У самой двери её остановили уверенные горячие руки. Мужчина был абсолютно невоспитан. Клемента развернулась было, чтобы влепить ему пощёчину, но тут же расплылась в улыбке.

— Артемис, это вы?

Артемис был сыном виноградаря Албацо. Оба происходили из старой, исконно римской семьи. Одной из тех, что имела влияние ещё до прихода даэвов. И, пожалуй, последней исконно римских семей, сохранивших влияние до сих пор.

— Прелестная Клемента, рад видеть вас здесь и в одиночестве.

— А я рада доставить вам удовольствие, мой господин.

— Вас по-прежнему некому охранять? Где же ваш кавалер?

— Кого бы вы могли иметь в виду?

Артемис рассмеялся.

— Цебитара. Кого же ещё.

Клемента почувствовала укол горечи, но улыбка на её лице ничем не омрачилась.

— Вы же знаете, Артемис, у меня нет кавалера и я в нём не нуждаюсь.

— Очень жаль. Что не нуждаетесь. Тогда полагаю, судьба Маркуса вам безразлична?

— Конечно… — она замолчала. — А, собственно, вы о чём?

— Ну, вы же знаете, слухи…

— Да уж конечно, я знаю, что такое слухи.

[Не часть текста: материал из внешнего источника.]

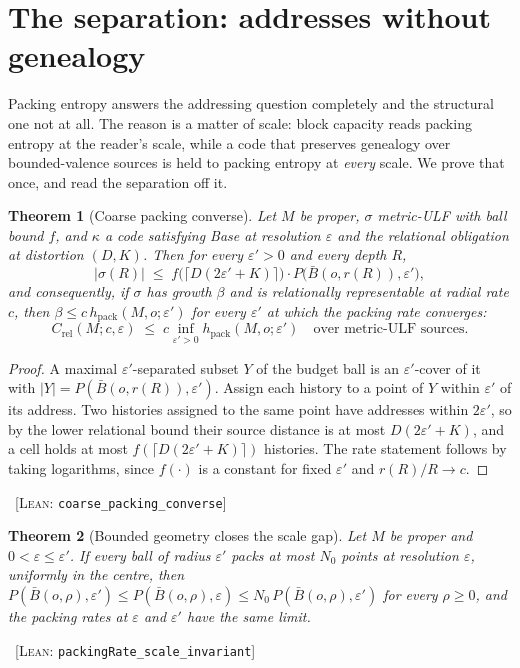 \documentclass[11pt,reqno]{amsart}
\theoremstyle{plain}
\newtheorem{theorem}{Theorem}[section]
\theoremstyle{definition}
\newcommand{\hpack}{h_{\mathrm{pack}}}
\newcommand{\Crel}{C_{\mathrm{rel}}}
\newcommand{\eps}{\varepsilon}
\newcommand{\cert}[1]{{\footnotesize\ [\textsc{Lean}: \texttt{#1}]}}
\begin{document}
\section{The separation: addresses without genealogy}\label{sec:balloon}

Packing entropy answers the addressing question completely and the structural one not at all. The reason is a matter of scale: block capacity reads packing entropy at the reader's scale, while a code that preserves genealogy over bounded-valence sources is held to packing entropy at \emph{every} scale. We prove that once, and read the separation off it.

\begin{theorem}[Coarse packing converse]\label{thm:coarse}
Let $M$ be proper, $\sigma$ metric-ULF with ball bound $f$, and $\kappa$ a code satisfying Base at resolution $\eps$ and the relational obligation at distortion $(D,K)$. Then for every $\eps'>0$ and every depth $R$,
\[
|\sigma(R)|\;\le\;f\bigl(\lceil D(2\eps'+K)\rceil\bigr)\cdot P\bigl(\bar B(o,r(R)),\eps'\bigr),
\]
and consequently, if $\sigma$ has growth $\beta$ and is relationally representable at radial rate $c$, then $\beta\le c\,\hpack(M,o;\eps')$ for every $\eps'$ at which the packing rate converges:
\[
\Crel(M;c,\eps)\;\le\;c\inf_{\eps'>0}\hpack(M,o;\eps')\quad\text{over metric-ULF sources.}
\]
\end{theorem}

\begin{proof}
A maximal $\eps'$-separated subset $Y$ of the budget ball is an $\eps'$-cover of it with $|Y|=P(\bar B(o,r(R)),\eps')$. Assign each history to a point of $Y$ within $\eps'$ of its address. Two histories assigned to the same point have addresses within $2\eps'$, so by the lower relational bound their source distance is at most $D(2\eps'+K)$, and a cell holds at most $f(\lceil D(2\eps'+K)\rceil)$ histories. The rate statement follows by taking logarithms, since $f(\cdot)$ is a constant for fixed $\eps'$ and $r(R)/R\to c$.
\end{proof}\cert{coarse\_packing\_converse}


\begin{theorem}[Bounded geometry closes the scale gap]\label{thm:scaleinv}
Let $M$ be proper and $0<\eps\le\eps'$. If every ball of radius $\eps'$ packs at most $N_0$ points at resolution $\eps$, uniformly in the centre, then $P(\bar B(o,\rho),\eps')\le P(\bar B(o,\rho),\eps)\le N_0\,P(\bar B(o,\rho),\eps')$ for every $\rho\ge0$, and the packing rates at $\eps$ and $\eps'$ have the same limit.
\end{theorem}\cert{packingRate\_scale\_invariant}
\end{document}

А Маркус то тут причём?

— Поговаривают, — он притянул её к себе за локоть и наклонился к самому её уху, так что острый кончик носа коснулся её виска. Сделав паузу, он втянул в себя воздух, вдыхая аромат розы и корицы, — поговаривают, Цебитара хотят убить.

Клемента рассмеялась и чуть отстранилась.

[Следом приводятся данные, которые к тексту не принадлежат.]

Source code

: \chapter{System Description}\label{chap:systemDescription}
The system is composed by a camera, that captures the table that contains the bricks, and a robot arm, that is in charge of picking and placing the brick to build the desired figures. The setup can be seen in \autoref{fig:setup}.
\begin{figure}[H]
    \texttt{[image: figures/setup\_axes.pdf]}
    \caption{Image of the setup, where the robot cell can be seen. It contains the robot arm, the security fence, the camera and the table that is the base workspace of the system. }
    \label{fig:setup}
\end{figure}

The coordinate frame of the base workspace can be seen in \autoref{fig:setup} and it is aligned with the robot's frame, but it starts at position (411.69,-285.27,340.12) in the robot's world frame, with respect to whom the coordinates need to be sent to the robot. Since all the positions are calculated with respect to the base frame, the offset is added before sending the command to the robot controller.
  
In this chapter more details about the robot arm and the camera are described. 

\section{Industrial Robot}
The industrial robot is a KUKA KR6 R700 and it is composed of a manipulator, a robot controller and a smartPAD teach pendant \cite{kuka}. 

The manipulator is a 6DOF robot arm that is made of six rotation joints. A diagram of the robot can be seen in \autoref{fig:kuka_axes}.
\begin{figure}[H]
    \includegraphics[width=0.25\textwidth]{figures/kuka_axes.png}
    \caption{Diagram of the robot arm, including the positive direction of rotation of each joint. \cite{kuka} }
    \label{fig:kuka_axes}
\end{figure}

— Да уж, вы сообщили мне новость. А я хочу стать наместницей Британи, что ж с того?

— Я так и думал, что вы уже слышали эту нелепую сплетню. Маркус ведь поэтому не показывается на форуме, так?

Клемента нахмурилась.

— Вообще-то, сомневаюсь, что причина в этом. Скорее я поверю, что ему опостылел пустой трёп. Простите, — она неискренне улыбнулась, — это его мнение. Не моё.

— Я так и подумал, — Артемис наклонился и приник губами к её руке, — прелестная Клемента. Вы никогда бы не осмелились оскорбить наше общество, в отличие от вашего… друга.

— Ещё бы, — раздался за спиной Артемиса хрипловатый голос, — одно дело воротить нос, когда ты третий патриций Рима, другое… в общем, у вас другой случай, так, госпожа Церера?

— Не совсем поняла, что вы имеете в виду, патриций Сант, — Клемента вздёрнула носик и отвернулась, — простите, я не хочу опоздать к началу боя.